Work item =
Each line with the string "before" is to be copied from the records below.

Items from a data source
↓↓↓

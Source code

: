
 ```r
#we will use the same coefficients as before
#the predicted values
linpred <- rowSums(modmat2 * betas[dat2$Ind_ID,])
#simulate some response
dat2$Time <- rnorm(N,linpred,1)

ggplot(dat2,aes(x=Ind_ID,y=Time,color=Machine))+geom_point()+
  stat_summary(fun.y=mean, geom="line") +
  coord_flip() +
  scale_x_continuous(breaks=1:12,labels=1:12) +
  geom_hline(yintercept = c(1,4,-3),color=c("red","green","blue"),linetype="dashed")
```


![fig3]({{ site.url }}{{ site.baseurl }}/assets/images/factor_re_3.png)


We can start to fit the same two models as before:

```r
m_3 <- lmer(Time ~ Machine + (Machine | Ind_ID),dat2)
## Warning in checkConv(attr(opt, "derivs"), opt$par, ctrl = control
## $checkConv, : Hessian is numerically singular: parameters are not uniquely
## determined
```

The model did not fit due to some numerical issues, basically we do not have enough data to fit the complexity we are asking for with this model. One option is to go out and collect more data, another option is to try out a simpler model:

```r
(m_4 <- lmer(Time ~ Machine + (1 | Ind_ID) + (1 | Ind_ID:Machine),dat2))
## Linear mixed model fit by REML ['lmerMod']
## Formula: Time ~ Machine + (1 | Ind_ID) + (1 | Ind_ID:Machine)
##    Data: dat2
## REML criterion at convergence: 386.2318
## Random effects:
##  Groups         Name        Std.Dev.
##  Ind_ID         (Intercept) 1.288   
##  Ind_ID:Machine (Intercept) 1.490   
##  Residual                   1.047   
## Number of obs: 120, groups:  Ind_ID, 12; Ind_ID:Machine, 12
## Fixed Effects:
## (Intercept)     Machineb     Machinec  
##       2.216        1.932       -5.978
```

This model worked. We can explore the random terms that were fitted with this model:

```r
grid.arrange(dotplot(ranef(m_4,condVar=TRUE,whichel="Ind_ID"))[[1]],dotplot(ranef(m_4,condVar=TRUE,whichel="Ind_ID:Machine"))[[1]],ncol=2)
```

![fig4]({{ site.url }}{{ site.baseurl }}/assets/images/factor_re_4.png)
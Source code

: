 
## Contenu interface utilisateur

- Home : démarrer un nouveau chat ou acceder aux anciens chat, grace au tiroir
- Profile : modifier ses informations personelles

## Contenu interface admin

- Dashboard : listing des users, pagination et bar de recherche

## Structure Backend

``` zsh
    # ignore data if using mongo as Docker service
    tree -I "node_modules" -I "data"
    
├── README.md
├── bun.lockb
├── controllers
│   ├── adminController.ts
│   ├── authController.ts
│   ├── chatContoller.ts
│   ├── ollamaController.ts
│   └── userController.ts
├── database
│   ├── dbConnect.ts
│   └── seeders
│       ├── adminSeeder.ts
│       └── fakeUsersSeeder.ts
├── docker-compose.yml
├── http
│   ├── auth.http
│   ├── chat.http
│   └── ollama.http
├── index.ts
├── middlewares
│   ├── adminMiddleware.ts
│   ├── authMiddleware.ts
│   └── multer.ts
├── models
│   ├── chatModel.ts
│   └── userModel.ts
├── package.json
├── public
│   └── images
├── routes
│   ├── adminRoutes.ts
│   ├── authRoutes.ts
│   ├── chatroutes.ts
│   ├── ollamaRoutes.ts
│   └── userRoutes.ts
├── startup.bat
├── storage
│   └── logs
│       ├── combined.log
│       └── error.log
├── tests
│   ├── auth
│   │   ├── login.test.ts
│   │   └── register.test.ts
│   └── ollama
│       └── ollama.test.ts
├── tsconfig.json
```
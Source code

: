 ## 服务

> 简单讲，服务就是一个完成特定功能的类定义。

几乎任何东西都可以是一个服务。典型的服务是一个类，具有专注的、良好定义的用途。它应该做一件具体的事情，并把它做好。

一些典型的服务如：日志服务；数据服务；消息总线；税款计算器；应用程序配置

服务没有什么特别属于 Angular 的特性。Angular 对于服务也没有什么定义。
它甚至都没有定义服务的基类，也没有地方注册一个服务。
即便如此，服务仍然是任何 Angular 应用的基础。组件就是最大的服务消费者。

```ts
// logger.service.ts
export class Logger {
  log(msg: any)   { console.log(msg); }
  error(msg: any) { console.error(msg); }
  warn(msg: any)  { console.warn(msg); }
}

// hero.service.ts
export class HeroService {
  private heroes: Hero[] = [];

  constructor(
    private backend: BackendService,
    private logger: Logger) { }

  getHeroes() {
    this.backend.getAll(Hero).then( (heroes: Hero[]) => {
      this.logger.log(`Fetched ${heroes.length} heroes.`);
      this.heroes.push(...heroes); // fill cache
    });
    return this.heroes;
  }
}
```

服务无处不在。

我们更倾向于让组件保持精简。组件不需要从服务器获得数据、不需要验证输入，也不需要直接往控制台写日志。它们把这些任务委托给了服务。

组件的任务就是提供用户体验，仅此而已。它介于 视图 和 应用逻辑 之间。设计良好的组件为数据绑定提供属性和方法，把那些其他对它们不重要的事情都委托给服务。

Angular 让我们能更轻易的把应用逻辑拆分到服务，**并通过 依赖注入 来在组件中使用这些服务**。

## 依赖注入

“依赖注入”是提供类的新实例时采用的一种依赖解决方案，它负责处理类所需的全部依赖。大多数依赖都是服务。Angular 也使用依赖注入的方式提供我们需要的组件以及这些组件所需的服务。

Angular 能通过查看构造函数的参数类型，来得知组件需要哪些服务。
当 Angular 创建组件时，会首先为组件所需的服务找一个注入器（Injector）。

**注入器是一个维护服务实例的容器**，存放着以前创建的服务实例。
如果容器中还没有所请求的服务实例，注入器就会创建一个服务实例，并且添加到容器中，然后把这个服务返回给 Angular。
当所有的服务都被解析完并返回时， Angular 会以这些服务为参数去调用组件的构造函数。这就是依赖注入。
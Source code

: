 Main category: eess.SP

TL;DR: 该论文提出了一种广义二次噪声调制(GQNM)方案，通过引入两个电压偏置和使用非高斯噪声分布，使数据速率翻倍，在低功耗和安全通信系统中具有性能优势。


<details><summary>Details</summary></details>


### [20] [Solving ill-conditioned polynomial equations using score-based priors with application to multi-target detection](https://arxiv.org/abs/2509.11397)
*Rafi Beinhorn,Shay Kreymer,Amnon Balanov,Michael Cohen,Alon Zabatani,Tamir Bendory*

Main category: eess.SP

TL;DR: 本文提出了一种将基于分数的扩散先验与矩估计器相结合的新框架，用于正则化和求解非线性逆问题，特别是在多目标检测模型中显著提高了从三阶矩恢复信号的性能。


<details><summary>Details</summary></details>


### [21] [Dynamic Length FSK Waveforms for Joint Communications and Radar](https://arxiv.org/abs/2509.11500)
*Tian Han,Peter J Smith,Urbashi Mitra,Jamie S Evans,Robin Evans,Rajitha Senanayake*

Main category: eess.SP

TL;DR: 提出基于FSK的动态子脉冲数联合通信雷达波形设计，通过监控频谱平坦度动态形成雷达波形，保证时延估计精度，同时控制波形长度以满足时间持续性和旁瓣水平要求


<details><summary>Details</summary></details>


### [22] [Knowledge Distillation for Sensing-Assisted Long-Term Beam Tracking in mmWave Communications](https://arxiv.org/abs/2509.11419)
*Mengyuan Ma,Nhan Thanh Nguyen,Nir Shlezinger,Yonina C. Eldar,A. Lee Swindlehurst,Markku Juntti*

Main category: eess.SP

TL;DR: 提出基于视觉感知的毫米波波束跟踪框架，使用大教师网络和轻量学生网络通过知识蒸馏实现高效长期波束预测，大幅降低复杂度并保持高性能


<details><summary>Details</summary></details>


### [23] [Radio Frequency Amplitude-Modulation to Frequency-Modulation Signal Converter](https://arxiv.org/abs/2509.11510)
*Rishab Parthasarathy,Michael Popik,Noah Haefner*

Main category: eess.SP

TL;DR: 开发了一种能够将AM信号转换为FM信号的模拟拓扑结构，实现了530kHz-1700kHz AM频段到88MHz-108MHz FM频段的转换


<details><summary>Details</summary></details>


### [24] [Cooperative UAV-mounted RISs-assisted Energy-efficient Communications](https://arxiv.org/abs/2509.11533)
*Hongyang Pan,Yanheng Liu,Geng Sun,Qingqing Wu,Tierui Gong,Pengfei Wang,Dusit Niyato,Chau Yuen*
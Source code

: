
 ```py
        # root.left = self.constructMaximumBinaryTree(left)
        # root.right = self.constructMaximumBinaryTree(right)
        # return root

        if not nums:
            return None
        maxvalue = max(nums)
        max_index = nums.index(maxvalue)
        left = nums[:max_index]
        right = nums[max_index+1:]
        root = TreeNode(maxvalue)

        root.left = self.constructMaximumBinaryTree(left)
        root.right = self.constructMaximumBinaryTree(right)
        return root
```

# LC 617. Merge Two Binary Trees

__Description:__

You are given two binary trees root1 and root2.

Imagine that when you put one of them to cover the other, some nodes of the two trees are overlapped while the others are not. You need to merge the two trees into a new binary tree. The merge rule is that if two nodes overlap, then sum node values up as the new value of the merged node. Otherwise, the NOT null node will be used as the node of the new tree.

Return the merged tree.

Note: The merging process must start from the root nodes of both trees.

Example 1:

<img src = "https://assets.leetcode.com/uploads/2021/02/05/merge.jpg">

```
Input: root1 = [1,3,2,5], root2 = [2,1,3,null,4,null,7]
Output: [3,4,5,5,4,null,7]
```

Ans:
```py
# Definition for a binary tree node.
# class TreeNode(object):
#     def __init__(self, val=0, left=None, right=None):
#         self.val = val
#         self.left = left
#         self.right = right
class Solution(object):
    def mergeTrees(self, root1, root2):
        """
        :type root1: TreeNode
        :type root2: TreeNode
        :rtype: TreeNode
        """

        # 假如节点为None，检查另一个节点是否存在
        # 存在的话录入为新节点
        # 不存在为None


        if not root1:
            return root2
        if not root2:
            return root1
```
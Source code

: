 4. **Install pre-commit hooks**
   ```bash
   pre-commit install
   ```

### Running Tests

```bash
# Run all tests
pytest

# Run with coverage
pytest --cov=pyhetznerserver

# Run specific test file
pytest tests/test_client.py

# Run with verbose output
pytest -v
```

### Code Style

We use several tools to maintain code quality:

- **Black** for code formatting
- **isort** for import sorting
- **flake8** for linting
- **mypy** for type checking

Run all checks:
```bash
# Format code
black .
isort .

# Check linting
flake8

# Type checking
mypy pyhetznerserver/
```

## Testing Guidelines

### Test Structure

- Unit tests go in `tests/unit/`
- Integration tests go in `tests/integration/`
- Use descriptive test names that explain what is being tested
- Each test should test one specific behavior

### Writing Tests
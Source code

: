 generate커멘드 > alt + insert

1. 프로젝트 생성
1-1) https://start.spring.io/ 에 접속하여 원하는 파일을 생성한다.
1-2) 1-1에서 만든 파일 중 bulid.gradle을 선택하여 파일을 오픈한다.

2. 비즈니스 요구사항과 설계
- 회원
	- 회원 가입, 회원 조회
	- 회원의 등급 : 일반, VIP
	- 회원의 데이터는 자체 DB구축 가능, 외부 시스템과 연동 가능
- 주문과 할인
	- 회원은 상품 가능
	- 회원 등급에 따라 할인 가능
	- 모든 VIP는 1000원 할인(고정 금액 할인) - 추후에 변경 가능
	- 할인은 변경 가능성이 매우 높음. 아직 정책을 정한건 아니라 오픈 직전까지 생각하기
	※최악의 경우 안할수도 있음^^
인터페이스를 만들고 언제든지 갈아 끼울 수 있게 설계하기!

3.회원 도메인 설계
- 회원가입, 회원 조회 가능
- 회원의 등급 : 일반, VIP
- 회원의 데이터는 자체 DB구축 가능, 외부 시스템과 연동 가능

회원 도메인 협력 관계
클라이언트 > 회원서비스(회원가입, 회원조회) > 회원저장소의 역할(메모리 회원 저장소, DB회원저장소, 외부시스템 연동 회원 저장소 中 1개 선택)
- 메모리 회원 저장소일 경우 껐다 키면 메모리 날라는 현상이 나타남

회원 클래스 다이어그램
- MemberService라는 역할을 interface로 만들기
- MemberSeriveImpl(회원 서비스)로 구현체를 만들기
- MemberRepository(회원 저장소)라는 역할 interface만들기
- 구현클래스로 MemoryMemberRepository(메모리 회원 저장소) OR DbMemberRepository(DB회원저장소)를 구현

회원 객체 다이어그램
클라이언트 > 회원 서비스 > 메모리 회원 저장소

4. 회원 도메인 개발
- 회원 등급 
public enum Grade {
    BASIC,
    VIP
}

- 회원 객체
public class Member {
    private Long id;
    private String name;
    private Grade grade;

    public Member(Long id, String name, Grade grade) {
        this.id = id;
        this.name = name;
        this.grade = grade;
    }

↑↑↑

Exercise result =
#we will use the same coefficients as before
We can start to fit the same two models as before:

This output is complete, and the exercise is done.